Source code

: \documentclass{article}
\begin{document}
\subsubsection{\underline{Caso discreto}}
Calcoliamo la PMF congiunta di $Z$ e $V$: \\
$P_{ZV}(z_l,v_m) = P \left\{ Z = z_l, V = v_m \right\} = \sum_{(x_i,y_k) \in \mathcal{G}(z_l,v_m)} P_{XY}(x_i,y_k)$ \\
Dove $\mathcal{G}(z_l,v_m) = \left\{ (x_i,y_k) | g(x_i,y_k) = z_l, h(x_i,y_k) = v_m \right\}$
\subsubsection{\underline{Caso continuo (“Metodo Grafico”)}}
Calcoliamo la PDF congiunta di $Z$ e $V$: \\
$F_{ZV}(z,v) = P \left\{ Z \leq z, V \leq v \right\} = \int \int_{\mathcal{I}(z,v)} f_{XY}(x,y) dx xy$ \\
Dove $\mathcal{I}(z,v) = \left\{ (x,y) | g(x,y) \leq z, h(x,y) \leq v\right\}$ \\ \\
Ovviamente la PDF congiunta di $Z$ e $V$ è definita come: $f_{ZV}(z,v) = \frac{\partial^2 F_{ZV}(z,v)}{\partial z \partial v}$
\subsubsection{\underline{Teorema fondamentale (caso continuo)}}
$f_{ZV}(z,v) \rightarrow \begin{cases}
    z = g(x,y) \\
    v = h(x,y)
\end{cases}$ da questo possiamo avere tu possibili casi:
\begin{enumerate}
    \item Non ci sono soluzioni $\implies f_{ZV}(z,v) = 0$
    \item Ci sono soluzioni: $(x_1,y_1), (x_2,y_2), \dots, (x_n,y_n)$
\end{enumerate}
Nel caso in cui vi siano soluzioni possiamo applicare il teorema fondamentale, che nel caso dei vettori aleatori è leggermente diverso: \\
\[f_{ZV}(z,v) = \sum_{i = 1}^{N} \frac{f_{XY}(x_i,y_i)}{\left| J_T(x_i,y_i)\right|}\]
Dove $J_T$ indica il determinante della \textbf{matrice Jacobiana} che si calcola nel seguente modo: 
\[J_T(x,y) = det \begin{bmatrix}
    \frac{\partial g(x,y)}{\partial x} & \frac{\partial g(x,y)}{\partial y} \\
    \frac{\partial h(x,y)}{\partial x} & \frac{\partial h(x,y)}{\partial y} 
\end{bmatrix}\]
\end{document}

=-=-=-=-=

ABOUT THIS TASK. Scan the records above. Return every line with "mathcal" in it.

RESPONSE TO THE TASK.
$P_{ZV}(z_l,v_m) = P \left\{ Z = z_l, V = v_m \right\} = \sum_{(x_i,y_k) \in \mathcal{G}(z_l,v_m)} P_{XY}(x_i,y_k)$ \\
Dove $\mathcal{G}(z_l,v_m) = \left\{ (x_i,y_k) | g(x_i,y_k) = z_l, h(x_i,y_k) = v_m \right\}$
$F_{ZV}(z,v) = P \left\{ Z \leq z, V \leq v \right\} = \int \int_{\mathcal{I}(z,v)} f_{XY}(x,y) dx xy$ \\
Dove $\mathcal{I}(z,v) = \left\{ (x,y) | g(x,y) \leq z, h(x,y) \leq v\right\}$ \\ \\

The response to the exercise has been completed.